Trotter’s Upcycled concept is of a closely examined life in which “the work of understanding our own humanity begins by returning complexity to the people who shaped us.” In an act of full-circle Philly storytelling, he writes astutely about the block to block complexity of South Philly. As a boy, he took classes at the Fleisher Art Memorial and the Mann Center. Now, The Roots Picnic makes its home at the Mann.

Teenage years tagging led him to Jane Golden, whose Anti-Grafitti Network grew into Mural Arts Philadelphia, where he sits on the board. Now there’s a Black Thought mural in Kensington.

In The Upcycled Self, Trotter’s grandmother advises him that when he’s grown, he’ll be able to count his close friends on one hand. On the list, he puts his late mother; Shawn Gee; Arthur Price, a family friend who’s now a pastor in Alabama; and The Roots’ first manager, Richard Nichols, who died in 2014.

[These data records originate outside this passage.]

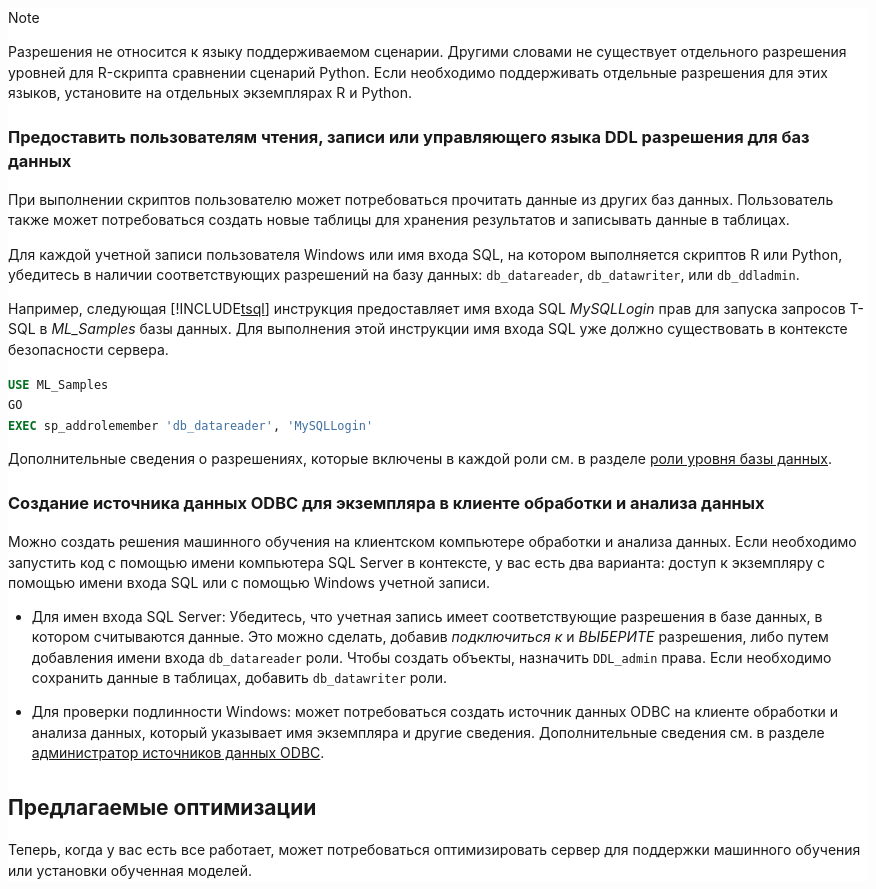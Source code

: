 > [!NOTE]
> Разрешения не относится к языку поддерживаемом сценарии. Другими словами не существует отдельного разрешения уровней для R-скрипта сравнении сценарий Python. Если необходимо поддерживать отдельные разрешения для этих языков, установите на отдельных экземплярах R и Python.

### <a name="permissions-db"></a> Предоставить пользователям чтения, записи или управляющего языка DDL разрешения для баз данных

При выполнении скриптов пользователю может потребоваться прочитать данные из других баз данных. Пользователь также может потребоваться создать новые таблицы для хранения результатов и записывать данные в таблицах.

Для каждой учетной записи пользователя Windows или имя входа SQL, на котором выполняется скриптов R или Python, убедитесь в наличии соответствующих разрешений на базу данных: `db_datareader`, `db_datawriter`, или `db_ddladmin`.

Например, следующая [!INCLUDE[tsql](../../includes/tsql-md.md)] инструкция предоставляет имя входа SQL *MySQLLogin* прав для запуска запросов T-SQL в *ML_Samples* базы данных. Для выполнения этой инструкции имя входа SQL уже должно существовать в контексте безопасности сервера.

```SQL
USE ML_Samples
GO
EXEC sp_addrolemember 'db_datareader', 'MySQLLogin'
```

Дополнительные сведения о разрешениях, которые включены в каждой роли см. в разделе [роли уровня базы данных](../../relational-databases/security/authentication-access/database-level-roles.md).


### <a name="create-an-odbc-data-source-for-the-instance-on-your-data-science-client"></a>Создание источника данных ODBC для экземпляра в клиенте обработки и анализа данных

Можно создать решения машинного обучения на клиентском компьютере обработки и анализа данных. Если необходимо запустить код с помощью имени компьютера SQL Server в контексте, у вас есть два варианта: доступ к экземпляру с помощью имени входа SQL или с помощью Windows учетной записи.

+ Для имен входа SQL Server: Убедитесь, что учетная запись имеет соответствующие разрешения в базе данных, в котором считываются данные. Это можно сделать, добавив *подключиться к* и *ВЫБЕРИТЕ* разрешения, либо путем добавления имени входа `db_datareader` роли. Чтобы создать объекты, назначить `DDL_admin` права. Если необходимо сохранить данные в таблицах, добавить `db_datawriter` роли.

+ Для проверки подлинности Windows: может потребоваться создать источник данных ODBC на клиенте обработки и анализа данных, который указывает имя экземпляра и другие сведения. Дополнительные сведения см. в разделе [администратор источников данных ODBC](https://docs.microsoft.com/sql/odbc/admin/odbc-data-source-administrator).

## <a name="suggested-optimizations"></a>Предлагаемые оптимизации

Теперь, когда у вас есть все работает, может потребоваться оптимизировать сервер для поддержки машинного обучения или установки обученная моделей.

And of course, Questlove, whom he met in 1987 at the High School for Creative and Performing Arts in South Philly, when he was taken to the CAPA offices for punishment after being caught in the men’s room with a female classmate. There — while still grieving over the loss of his mother — he found the school’s star student, who was already an experienced drummer with his father’s band, Lee Andrews & the Hearts, consorting with teachers on a friendly basis.

“It was absolutely important at the time,” Trotter says. “It’s the sort of thing where there were so many variables. We could have gone to that same school and never met. But we made the connection that day. We had no idea that it would become a lifelong bond.”